That Massive Islet of Guano
(Previously on badasses and their uses.)
I just finished William Battersby’s James Fitzjames: Mystery Man of the Franklin Expedition. Fitzjames was the third-in-command of Franklin’s doomed trip to the Northwest Passage, a beloved naval officer whose comic-opera adventures belied the fact that he’d conned or spent his way into his promotions to midshipman, lieutenant, and commander. His life was absurd from birth. On every page of Battersby, he is taking off his pants to fit into a canoe, giving a polished drag performance, writing a bad epic poem, defending an island covered in a seven-meter-thick blanket of bird guano, indulging in expert disguise, shaking off a supposedly domesticated cheetah, or pulling an honest-to-god Fitzcarraldo on the coast of Syria. Reading the book makes one feel like Nick Carraway, presented with Gatsby’s war medal: “Then it was all true. I saw the skins of tigers flaming in his palace on the Grand Canal; I saw him opening a chest of rubies to ease, with their crimson-lighted depths, the gnawings of his broken heart.”
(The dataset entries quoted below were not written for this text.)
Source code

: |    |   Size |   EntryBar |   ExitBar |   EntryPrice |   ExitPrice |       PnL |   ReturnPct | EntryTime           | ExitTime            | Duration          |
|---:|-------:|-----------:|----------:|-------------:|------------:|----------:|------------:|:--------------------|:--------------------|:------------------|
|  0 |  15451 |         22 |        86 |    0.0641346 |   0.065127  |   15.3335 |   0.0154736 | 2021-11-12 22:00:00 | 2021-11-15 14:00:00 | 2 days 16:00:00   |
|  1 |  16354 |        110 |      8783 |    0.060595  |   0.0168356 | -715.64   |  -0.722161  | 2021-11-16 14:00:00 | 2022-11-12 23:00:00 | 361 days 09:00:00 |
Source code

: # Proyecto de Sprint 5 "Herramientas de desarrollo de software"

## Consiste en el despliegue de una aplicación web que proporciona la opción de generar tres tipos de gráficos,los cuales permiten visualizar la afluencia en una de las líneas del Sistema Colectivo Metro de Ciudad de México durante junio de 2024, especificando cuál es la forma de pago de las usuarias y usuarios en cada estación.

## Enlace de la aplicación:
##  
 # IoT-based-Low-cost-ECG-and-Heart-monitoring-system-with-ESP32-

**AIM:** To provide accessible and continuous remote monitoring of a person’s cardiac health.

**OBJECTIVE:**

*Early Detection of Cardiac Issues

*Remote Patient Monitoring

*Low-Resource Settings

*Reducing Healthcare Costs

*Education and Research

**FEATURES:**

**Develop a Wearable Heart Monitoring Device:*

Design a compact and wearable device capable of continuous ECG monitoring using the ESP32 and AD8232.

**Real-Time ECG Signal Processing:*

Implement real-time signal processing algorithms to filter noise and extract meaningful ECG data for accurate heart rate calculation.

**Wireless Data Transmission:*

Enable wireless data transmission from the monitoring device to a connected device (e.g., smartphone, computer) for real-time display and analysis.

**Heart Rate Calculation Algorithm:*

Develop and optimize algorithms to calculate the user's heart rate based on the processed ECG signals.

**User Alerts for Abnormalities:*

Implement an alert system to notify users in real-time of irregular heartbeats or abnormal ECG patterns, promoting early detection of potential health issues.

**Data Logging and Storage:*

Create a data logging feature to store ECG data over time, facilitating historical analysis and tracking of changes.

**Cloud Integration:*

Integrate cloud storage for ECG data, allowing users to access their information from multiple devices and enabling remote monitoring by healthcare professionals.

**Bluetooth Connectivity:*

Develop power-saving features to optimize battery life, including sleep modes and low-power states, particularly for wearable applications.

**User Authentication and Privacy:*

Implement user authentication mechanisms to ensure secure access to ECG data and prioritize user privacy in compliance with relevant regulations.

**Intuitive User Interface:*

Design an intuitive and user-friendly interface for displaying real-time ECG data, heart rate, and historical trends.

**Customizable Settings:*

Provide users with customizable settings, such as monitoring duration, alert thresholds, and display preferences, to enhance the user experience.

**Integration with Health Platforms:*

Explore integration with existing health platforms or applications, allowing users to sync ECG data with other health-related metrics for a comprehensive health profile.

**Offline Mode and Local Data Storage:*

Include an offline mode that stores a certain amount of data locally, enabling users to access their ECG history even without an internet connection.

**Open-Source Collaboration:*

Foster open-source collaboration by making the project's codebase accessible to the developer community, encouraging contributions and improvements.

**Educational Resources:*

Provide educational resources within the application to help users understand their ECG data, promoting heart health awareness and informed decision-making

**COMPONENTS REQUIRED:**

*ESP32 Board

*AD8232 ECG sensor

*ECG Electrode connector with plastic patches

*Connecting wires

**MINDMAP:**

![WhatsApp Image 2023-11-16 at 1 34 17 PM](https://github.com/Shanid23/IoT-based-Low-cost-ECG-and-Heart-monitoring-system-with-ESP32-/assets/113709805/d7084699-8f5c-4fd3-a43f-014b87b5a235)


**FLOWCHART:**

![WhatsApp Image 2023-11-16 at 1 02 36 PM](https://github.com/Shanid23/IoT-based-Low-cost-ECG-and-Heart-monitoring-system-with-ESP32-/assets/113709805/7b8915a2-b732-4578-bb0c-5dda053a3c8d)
In sum, Fitzjames was a badass, a figure I despise. The word encompasses a kind of heroic flailing, an essential fuckuppery which — combined with main force and good intentions— sees the character through. Harrison Ford plays a lot of badasses, who are all placed in opposition to empires to disguise the fact that they serve other empires.
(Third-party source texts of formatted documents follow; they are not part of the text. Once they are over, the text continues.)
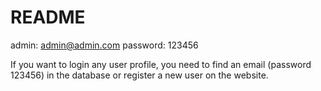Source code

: # README

admin: admin@admin.com
password: 123456

If you want to login any user profile, you need to find an email (password 123456) in the database or register a new user on the website. 
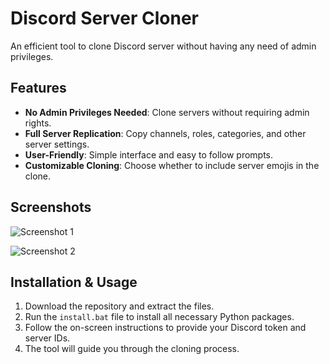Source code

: # Discord Server Cloner    
An efficient tool to clone Discord server without having any need of admin privileges.       
     
## Features    
- **No Admin Privileges Needed**: Clone servers without requiring admin rights.  
- **Full Server Replication**: Copy channels, roles, categories, and other server settings. 
- **User-Friendly**: Simple interface and easy to follow prompts.
- **Customizable Cloning**: Choose whether to include server emojis in the clone.  
 
## Screenshots       
![Screenshot 1](https://media.discordapp.net/attachments/1281652598046462078/1283058516294373467/chrome_fTgRUXKW3c.png?ex=66e19cdc&is=66e04b5c&hm=de75be5b04ccf76df5a6c2b1418cdb078c4097795cd6f232c75753dd01e5baad&=&format=webp&quality=lossless)   
     
![Screenshot 2](https://media.discordapp.net/attachments/1281652598046462078/1283058459277004800/image.png?ex=66e19cce&is=66e04b4e&hm=312328f4d7be371f17202885c4b7cb3f67bca3a4543b5d7178fe346080a3e3ff&=&format=webp&quality=lossless&width=1184&height=676)     
     
   
## Installation & Usage    
1. Download the repository and extract the files.     
2. Run the `install.bat` file to install all necessary Python packages.  
3. Follow the on-screen instructions to provide your Discord token and server IDs.   
4. The tool will guide you through the cloning process.   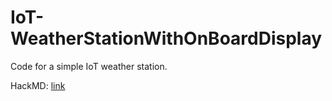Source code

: # IoT-WeatherStationWithOnBoardDisplay
Code for a simple IoT weather station.

HackMD: [link](https://hackmd.io/@XTfTPIsTRFep6069kYr0SA/S1y9duY8R)
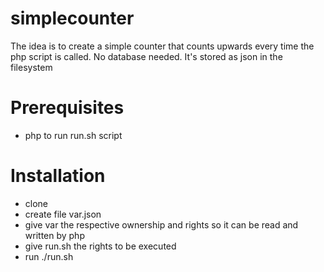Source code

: # simplecounter
The idea is to create a simple counter that counts upwards every time the php script is called. No database needed. It's stored as json in the filesystem

# Prerequisites
- php to run run.sh script

# Installation
- clone
- create file var.json
- give var the respective ownership and rights so it can be read and written by php
- give run.sh the rights to be executed
- run ./run.sh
The reason a badass is an imperial figure, though, is not just imperial service. It’s that he represents the way empires see themselves: a lovable fuckup. An innocent figure, with guile but without the capacity to plot — he has no need of skill or expertise beyond his own common sense and know-how. He can walk into any situation and understand it better than the locals. (I’m giving up and using he/him pronouns here; although the archetype can adhere to any person or character, it is deeply bound to a specific vision of masculinity.)
The badass is a traveler, and the names of the towns or cities or countries he visits become his styles, his titles. A city of a million becomes an ornament for the hair. Before Fitzjames shows up to play his part in The Terror, Francis Crozier scoffs at his endless stories of “policing that massive islet of guano off the coast of Namibia, or the time he got shot by the Chinese.” He makes it sound like “Sympathy For the Devil,” and the biography reads like “Sympathy For the Devil,” and in fact it’s very easy to interpret “Sympathy For the Devil” as an indictment of this whole vibe. Certainly, like the characters in Luke Haines’ gentler “All the English Devils,” a lot of work is done to establish Satan as an English gentleman, or in Haines’ case at least an English con artist (“British traitor”).
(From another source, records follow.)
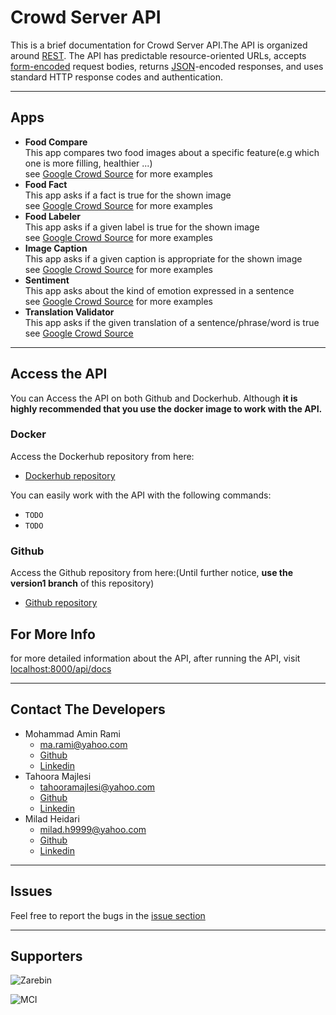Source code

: # Crowd Server API

This is a brief documentation for Crowd Server API.The API is organized around [REST](https://en.wikipedia.org/wiki/Representational_state_transfer). The API has predictable resource-oriented URLs, accepts [form-encoded](https://en.wikipedia.org/wiki/POST_(HTTP)#Use_for_submitting_web_forms) request bodies, returns [JSON](https://www.json.org/json-en.html)-encoded responses, and uses standard HTTP response codes and authentication.     

---         
## Apps
- **Food Compare**      
    This app compares two food images about a specific feature(e.g which one is more filling, healthier ...)        
    see [Google Crowd Source](https://crowdsource.google.com/csf/?hl=en#/contribute/food_compare) for more examples         
- **Food Fact**         
    This app asks if a fact is true for the shown image     
    see [Google Crowd Source](https://crowdsource.google.com/csf/?hl=en#/contribute/food_facts) for more examples           
- **Food Labeler**          
    This app asks if a given label is true for the shown image       
    see [Google Crowd Source](https://crowdsource.google.com/csf/?hl=en#/contribute/food_labeler) for more examples      
- **Image Caption**             
    This app asks if a given caption is appropriate for the shown image             
    see [Google Crowd Source](https://crowdsource.google.com/cs/contribute/image-caption/en) for more examples 
- **Sentiment**         
    This app asks about the kind of emotion expressed in a sentence          
    see [Google Crowd Source](https://crowdsource.google.com/) for more examples  
- **Translation Validator**             
    This app asks if the given translation of a sentence/phrase/word is true            
    see [Google Crowd Source](https://crowdsource.google.com/) 

---             
## Access the API                        
You can Access the API on both Github and Dockerhub. Although **it is highly recommended that you use the docker image to work with the API.**                  

### Docker
Access the Dockerhub repository from here:               
- [Dockerhub repository]()     
     
You can easily work with the API with the following commands:
- `TODO`
- `TODO`

### Github
Access the Github repository from here:(Until further notice, **use the version1 branch** of this repository)
- [Github repository](https://github.com/Zarebin/nextgen-py-4/tree/main/crowd-server)

## For More Info 
for more detailed information about the API, after running the API, visit [localhost:8000/api/docs](localhost:8000/api/docs)

---
## Contact The Developers
- Mohammad Amin Rami
    - ma.rami@yahoo.com
    - [Github](https://github.com/amin-rami)
    - [Linkedin](https://www.linkedin.com/in/mohammad-amin-rami/)
- Tahoora Majlesi
    - tahooramajlesi@yahoo.com
    - [Github](https://github.com/Tahoora78)
    - [Linkedin](https://www.linkedin.com/in/tahoora-majlesi/)
- Milad Heidari         
    - milad.h9999@yahoo.com
    - [Github](https://github.com/M-Heidari2000)
    - [Linkedin](https://www.linkedin.com/in/milad-heidari-244314207/)

---
## Issues
Feel free to report the bugs in the [issue section](https://github.com/Zarebin/nextgen-py-4/issues)

---
## Supporters

![Zarebin](https://appsget.ir/wp-content/uploads/2021/07/zarebin-appsget.ir_.jpg)


![MCI](https://randeno.com/blog/wp-content/uploads/2022/05/hamrah-e-aval-ussd-codes.jpg)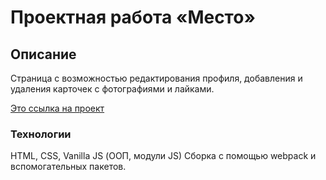 # Проектная работа «Место»

## Описание
Страница с возможностью редактирования профиля, добавления и удаления карточек с фотографиями и лайками.

[Это ссылка на проект](https://imanovmarat.github.io/mesto/index.html)

### Технологии
HTML, CSS, Vanilla JS (ООП, модули JS)
Сборка с помощью webpack и вспомогательных пакетов.

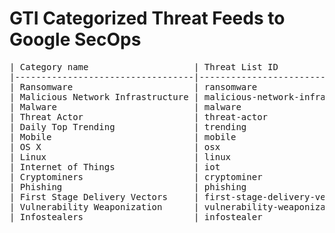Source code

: # GTI Categorized Threat Feeds to Google SecOps


<pre>
| Category name                    | Threat List ID                   | Entities supported (threat_list_id) | License                        | Description                                                                                                          |
|----------------------------------|----------------------------------|-------------------------------------|--------------------------------|----------------------------------------------------------------------------------------------------------------------|
| Ransomware                       | ransomware                       | files                               | All                            | IoCs categorized as Ransomware by our security engine partners or Google TI experts.                                 |
| Malicious Network Infrastructure | malicious-network-infrastructure | URLs, domains, IP addresses         | All                            | Network related IoCs which have been related with Malware Infrastructure by our Google TI experts.                   |
| Malware                          | malware                          | files, URLs, domains, IP addresses  | Enterprise and Enterprise Plus | IoCs that have been identified and classified as malware by our Google TI specialists.                               |
| Threat Actor                     | threat-actor                     | files, URLs, domains, IP addresses  | Enterprise and Enterprise Plus | IoCs that our Google TI experts have linked to specific Threat Actors.                                               |
| Daily Top Trending               | trending                         | files, URLs, domains, IP addresses  | Enterprise and Enterprise Plus | Top Trending IoCs based on daily lookups and relevance.                                                              |
| Mobile                           | mobile                           | files                               | Enterprise Plus                | IOS and Android files that have been identified as malware by our security engine partners.                          |
| OS X                             | osx                              | files                               | Enterprise Plus                | OS X files that have been identified as malware by our security engine partners.                                     |
| Linux                            | linux                            | files                               | Enterprise Plus                | Linux files that have been identified as malware by our security engine partners.                                    |
| Internet of Things               | iot                              | files                               | Enterprise Plus                | IoT files that have been identified as malware by our security engine partners.                                      |
| Cryptominers                     | cryptominer                      | files, URLs, domains, IP addresses  | Enterprise Plus                | IoCs which our security engine partners have classified as Miners.                                                   |
| Phishing                         | phishing                         | URLs, domains, IP addresses         | Enterprise Plus                | Network related IoCs which our security engine partners have classified as Phishing.                                 |
| First Stage Delivery Vectors     | first-stage-delivery-vectors     | files                               | Enterprise Plus                | Emails attachments and files served by URLs, that have been identified as malware by our security engine partners.   |
| Vulnerability Weaponization      | vulnerability-weaponization      | files, URLs, domains, IP addresses  | Enterprise Plus                | IoCs which have been related with Vulnerabilities exploitation by our security engine partners or Google TI experts. |
| Infostealers                     | infostealer                      | files                               | Enterprise Plus                | Files that have been categorized as Infostealers by our security engine partners or Google TI experts.               |

</pre>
Anyway, I can’t hate Fitzjames. Besides the fact that I’m a citizen of empire too and have no grounds to criticize the delusions he represents, he is also extremely dead. More importantly, the badass is never the same as a real person. The character exists to project shame outward and make it fun. In the case of the biography, the story is filtered both through Fitzjames’ semi-joking boasts and Battersby’s passionate investment in him. (God, remember Battersby? That was three paragraphs ago.)
This investment is the fatal flaw, by the way, in Battersby’s boisterous and very funny book. I’m familar with books like this from my years as a massive Titanic head: extraordinary archival shovelwork by authors with an axe to grind. Battersby is all right when he’s detailing Fitzjames’ exploits (what a word), and the rich deposits of humor and sensitivity that made his life livable. It’s when he stows the shovel in favor of the axe that things get rough: he is incapable of admitting that Fitzjames was out of his depth planning an expedition to Arctic, and that Fitzjames died of this, along with many others.
But the fact is indisputable. Yes, Fitzjames had bad luck; no, not all bad luck can be countered by good planning; yes, many deaths from bad luck are deaths from hubris. There were various collaborators in the expedition’s abject failure, including the other captains, but Fitzjames did minimal research, displayed a deep unseriousness about the project, was cheerfully casual in selecting officers who included a suprising number of his war buddies, and was only chosen for the expedition because he’d saved a powerful man’s son from blackmail. And this stuff is in the book. To counter any bad impressions, Battersby explains that unlike the officers of the Titanic sixty years later, Fitzjames was careful about icebergs.
Anyway, I obviously became interested in Fitzjames because he’s a major character in The Terror, in which he is redeemed the only way a badass can be: he is stripped of his titles and killed. In this, I wish to separate the death of Fitzjames the man (wretched, undeservable) from the death of Fitzjames the character (a tragic masterpiece) from the death of Fitzjames the badass (a stripping-away of the extraneous; a laying bare of a self that represents nothing; what Fitzjames the character soberly calls “the end of vanity”).
I don’t suggest that we kill our love for the badass. We can’t do it, any more than we can kill imperialism or pleasure; suggesting that we solve a problem by killing a pleasure would be an even more fucked-up approach. But every time we strip a badass of his powers, we take pleasure of a different kind, and I recommend this joy above the joy of watching him work.